What you need to do. When a line in the records contains the string "передано", copy that line.

Supplied information.

☆ ☆ ☆ ☆ ☆

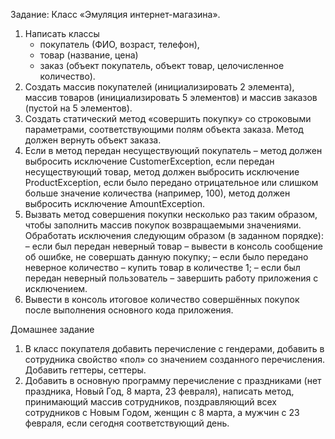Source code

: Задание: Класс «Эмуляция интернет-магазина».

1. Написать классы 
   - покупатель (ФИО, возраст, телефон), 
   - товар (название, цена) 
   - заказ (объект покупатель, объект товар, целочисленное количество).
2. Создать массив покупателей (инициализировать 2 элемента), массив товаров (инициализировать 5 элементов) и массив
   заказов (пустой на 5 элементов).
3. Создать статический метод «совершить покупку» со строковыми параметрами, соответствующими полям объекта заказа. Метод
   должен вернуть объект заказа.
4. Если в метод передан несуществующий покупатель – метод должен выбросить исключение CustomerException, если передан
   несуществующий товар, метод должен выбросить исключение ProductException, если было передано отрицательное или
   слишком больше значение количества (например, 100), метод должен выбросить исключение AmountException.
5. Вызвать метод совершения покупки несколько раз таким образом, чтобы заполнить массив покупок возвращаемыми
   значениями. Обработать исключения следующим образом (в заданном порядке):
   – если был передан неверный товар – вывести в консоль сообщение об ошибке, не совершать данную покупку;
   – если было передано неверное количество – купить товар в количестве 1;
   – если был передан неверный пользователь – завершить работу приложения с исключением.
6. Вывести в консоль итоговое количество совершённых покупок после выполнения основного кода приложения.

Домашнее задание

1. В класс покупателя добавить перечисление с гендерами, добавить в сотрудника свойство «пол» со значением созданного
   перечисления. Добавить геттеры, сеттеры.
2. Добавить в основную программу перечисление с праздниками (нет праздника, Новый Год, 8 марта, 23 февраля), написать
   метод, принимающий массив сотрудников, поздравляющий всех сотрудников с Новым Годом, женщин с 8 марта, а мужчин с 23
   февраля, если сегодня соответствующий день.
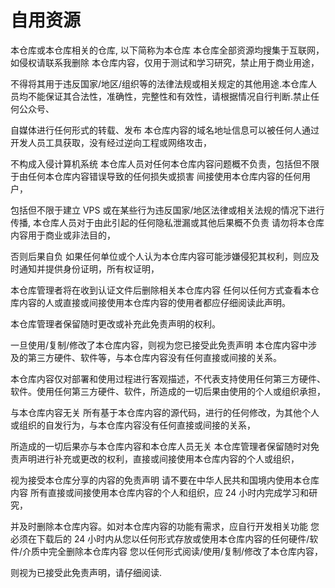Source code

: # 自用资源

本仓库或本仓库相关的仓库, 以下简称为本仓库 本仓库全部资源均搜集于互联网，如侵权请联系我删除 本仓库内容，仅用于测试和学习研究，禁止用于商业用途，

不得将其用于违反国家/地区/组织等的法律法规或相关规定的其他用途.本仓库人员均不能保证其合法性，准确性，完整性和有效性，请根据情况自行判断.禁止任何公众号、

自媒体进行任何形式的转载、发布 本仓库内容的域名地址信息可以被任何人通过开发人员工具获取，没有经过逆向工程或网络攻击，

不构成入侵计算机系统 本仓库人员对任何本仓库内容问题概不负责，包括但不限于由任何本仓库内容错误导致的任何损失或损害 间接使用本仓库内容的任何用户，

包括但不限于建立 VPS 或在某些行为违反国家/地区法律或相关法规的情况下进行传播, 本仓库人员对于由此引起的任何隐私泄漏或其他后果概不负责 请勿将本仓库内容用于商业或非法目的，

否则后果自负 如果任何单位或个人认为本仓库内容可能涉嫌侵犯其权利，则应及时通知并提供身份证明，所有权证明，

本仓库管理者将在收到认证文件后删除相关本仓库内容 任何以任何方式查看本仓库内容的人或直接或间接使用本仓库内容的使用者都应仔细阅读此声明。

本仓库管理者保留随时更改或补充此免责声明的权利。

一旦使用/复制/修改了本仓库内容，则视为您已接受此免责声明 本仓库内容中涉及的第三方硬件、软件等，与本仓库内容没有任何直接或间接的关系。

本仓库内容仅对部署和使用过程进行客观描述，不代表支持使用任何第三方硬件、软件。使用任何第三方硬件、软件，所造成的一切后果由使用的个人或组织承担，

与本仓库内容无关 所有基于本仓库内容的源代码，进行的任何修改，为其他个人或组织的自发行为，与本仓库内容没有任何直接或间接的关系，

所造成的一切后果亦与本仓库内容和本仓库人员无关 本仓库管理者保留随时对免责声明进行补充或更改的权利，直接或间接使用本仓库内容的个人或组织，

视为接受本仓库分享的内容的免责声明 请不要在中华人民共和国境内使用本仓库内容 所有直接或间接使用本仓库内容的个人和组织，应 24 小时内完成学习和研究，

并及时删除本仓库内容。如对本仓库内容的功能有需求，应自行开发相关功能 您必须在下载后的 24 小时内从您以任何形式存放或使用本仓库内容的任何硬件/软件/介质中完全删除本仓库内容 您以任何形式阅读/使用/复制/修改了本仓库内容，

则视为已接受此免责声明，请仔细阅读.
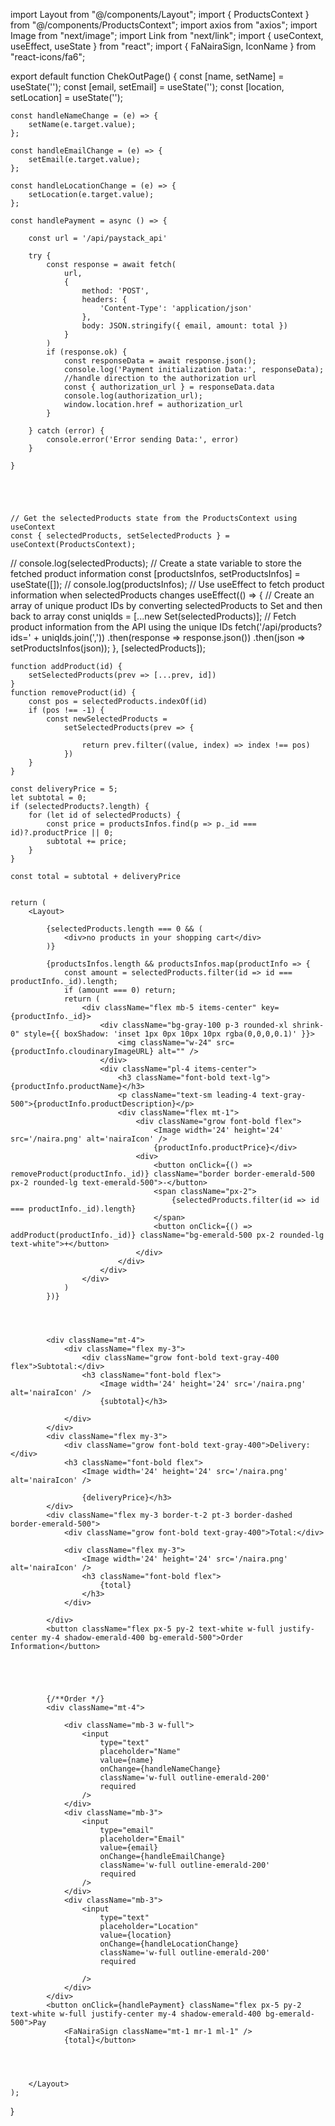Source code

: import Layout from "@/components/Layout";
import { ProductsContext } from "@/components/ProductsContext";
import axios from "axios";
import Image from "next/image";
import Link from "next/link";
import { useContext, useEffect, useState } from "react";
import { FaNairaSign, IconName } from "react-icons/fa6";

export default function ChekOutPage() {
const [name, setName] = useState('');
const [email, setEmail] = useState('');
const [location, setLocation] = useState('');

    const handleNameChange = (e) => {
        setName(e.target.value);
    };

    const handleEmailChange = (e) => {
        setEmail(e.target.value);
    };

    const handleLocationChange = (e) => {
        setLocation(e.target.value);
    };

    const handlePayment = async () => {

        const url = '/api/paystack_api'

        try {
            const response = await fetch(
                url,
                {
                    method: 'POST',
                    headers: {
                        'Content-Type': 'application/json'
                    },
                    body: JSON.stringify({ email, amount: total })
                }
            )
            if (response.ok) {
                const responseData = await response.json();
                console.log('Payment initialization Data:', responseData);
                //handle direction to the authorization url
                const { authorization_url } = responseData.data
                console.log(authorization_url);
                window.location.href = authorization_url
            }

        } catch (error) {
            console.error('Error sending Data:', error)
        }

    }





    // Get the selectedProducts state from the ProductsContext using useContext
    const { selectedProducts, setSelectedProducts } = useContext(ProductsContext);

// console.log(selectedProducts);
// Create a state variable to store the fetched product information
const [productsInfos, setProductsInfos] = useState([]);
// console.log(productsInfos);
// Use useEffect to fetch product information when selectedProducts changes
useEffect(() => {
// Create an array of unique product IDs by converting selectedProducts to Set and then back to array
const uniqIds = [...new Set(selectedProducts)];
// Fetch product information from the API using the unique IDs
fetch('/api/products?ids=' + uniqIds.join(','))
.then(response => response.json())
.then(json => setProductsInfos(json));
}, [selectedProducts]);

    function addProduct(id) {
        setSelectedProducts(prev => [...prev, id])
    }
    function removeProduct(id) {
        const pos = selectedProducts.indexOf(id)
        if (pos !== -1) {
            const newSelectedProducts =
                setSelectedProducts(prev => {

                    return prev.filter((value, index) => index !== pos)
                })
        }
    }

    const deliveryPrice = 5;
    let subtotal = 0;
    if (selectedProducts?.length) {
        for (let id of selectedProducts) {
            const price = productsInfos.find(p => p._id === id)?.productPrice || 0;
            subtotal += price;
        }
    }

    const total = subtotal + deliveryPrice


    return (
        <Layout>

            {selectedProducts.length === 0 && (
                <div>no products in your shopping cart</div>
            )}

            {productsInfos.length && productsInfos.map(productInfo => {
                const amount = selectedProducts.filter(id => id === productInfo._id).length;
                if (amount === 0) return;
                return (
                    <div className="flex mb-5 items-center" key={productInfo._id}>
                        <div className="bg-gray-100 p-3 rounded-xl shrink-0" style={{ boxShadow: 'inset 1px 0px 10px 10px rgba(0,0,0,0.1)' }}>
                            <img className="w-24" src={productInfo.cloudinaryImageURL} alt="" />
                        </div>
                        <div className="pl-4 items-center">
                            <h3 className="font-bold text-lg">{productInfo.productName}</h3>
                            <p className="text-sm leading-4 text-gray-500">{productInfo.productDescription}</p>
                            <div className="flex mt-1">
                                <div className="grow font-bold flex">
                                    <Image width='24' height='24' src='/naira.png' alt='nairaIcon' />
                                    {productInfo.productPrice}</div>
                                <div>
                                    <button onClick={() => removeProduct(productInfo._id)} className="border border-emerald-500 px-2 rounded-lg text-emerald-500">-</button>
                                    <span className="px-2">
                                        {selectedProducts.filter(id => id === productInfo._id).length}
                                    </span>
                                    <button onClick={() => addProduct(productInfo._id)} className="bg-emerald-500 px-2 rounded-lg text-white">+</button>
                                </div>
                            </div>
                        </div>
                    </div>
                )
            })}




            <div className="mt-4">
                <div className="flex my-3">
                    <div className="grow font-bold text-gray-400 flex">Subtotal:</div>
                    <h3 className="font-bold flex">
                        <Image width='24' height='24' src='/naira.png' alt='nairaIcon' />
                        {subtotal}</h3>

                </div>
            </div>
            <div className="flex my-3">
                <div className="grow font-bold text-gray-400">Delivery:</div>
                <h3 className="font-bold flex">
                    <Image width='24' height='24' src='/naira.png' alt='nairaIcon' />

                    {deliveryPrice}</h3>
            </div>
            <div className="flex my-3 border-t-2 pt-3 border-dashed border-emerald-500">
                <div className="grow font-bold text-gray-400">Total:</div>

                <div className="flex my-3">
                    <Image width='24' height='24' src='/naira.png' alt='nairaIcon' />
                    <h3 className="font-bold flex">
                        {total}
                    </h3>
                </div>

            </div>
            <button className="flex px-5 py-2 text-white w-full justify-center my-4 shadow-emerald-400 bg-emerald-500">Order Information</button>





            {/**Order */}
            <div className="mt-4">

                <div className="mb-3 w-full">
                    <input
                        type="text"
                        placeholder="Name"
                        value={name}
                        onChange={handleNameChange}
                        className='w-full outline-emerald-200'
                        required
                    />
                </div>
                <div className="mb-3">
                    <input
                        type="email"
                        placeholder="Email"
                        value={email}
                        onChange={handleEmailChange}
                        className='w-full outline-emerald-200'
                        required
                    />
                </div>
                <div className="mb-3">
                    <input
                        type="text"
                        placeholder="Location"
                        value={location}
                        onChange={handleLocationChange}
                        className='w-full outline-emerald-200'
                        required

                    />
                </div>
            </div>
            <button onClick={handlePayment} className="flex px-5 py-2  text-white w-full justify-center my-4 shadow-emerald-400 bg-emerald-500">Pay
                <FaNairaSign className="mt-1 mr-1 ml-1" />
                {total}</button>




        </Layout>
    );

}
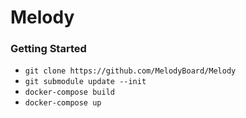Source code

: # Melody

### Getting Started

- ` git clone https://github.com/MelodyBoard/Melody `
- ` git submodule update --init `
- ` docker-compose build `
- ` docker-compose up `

☆ ☆ ☆ ☆ ☆

Response.
   несуществующий товар, метод должен выбросить исключение ProductException, если было передано отрицательное или
   – если было передано неверное количество – купить товар в количестве 1;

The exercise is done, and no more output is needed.